As the appellees in this case deny that they had actual knowledge of the existence of the hole, and as the appellant is unable to controvert their testimony on this point, in order to recover she must prove that they had constructive knowledge of its existence, i.e., that their failure to discover it resulted from a failure to exercise reasonable care in inspecting the premises. See generally Boss v. Food Giant, 193 Ga. App. 434, 436 (388 SE2d 37) (1989). The burden was of course on the appellees, as movants on summary judgment, to negate this theory of liability by presenting evidence that they had in fact exercised reasonable care in inspecting the premises and keeping them safe.
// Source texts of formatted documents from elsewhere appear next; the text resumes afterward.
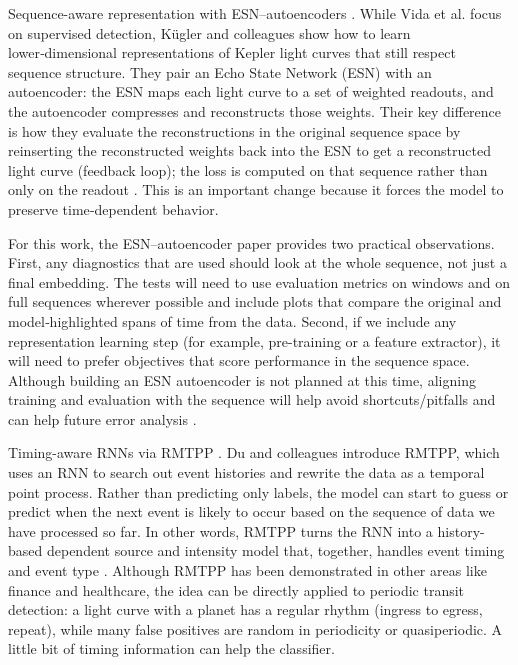 \documentclass[letterpaper]{article} %
\begin{document}
Sequence-aware representation with ESN–autoencoders \cite{kugler2016explorativeapproachkepler}. While Vida et al. focus on supervised detection, Kügler and colleagues show how to learn lower‑dimensional representations of Kepler light curves that still respect sequence structure. They pair an Echo State Network (ESN) with an autoencoder: the ESN maps each light curve to a set of weighted readouts, and the autoencoder compresses and reconstructs those weights. Their key difference is how they evaluate the reconstructions in the original sequence space by reinserting the reconstructed weights back into the ESN to get a reconstructed light curve (feedback loop); the loss is computed on that sequence rather than only on the readout \cite{kugler2016explorativeapproachkepler}. This is an important change because it forces the model to preserve time‑dependent behavior.

For this work, the ESN–autoencoder paper provides two practical observations. First, any diagnostics that are used should look at the whole sequence, not just a final embedding. The tests will need to use evaluation metrics on windows and on full sequences wherever possible and include plots that compare the original and model‑highlighted spans of time from the data. Second, if we include any representation learning step (for example, pre-training or a feature extractor), it will need to prefer objectives that score performance in the sequence space. Although building an ESN autoencoder is not planned at this time, aligning training and evaluation with the sequence will help avoid shortcuts/pitfalls and can help future error analysis \cite{kugler2016explorativeapproachkepler}.

Timing-aware RNNs via RMTPP \cite{Du2016markedtemporalpoint}. Du and colleagues introduce RMTPP, which uses an RNN to search out event histories and rewrite the data as a temporal point process. Rather than predicting only labels, the model can start to guess or predict when the next event is likely to occur based on the sequence of data we have processed so far. In other words, RMTPP turns the RNN into a history-based dependent source and intensity model that, together, handles event timing and event type \cite{Du2016markedtemporalpoint}. Although RMTPP has been demonstrated in other areas like finance and healthcare, the idea can be directly applied to periodic transit detection: a light curve with a planet has a regular rhythm (ingress to egress, repeat), while many false positives are random in periodicity or quasiperiodic. A little bit of timing information can help the classifier.
\end{document}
We must conclude under the circumstances of this case that the appellees failed to meet this burden. From the appellant's testimony concerning the size of the hole, a jury would be authorized to infer both that it had been in existence for a substantial period of time and that it was large enough to have been observable during routine mowing and maintenance. Based on the appellant's testimony that the grass was a foot high at the location in question, a jury might further conclude that the grass needed to be mowed more often than once every ten days to two weeks to prevent it from obscuring such potential hazards. "[W]here an obstruction is in some way hidden, camouflaged or intrinsically unsafe, the question of ordinary care should be one for the jury." Forde v. C & S Ga. Corp., 178 Ga. App. 400, 403 (343 SE2d 164) (1986). See also Begin v. Ga. Championship Wrestling, supra, 172 Ga. App. at 295. For these reasons, we hold that the trial court erred in granting the appellees' motion for summary judgment.
Chambless, Higdon & Carson, Mary M. Katz, for appellees.
Westmoreland, Patterson & Moseley, Daryl L. Morton, Thomas H. Hinson II, for appellant.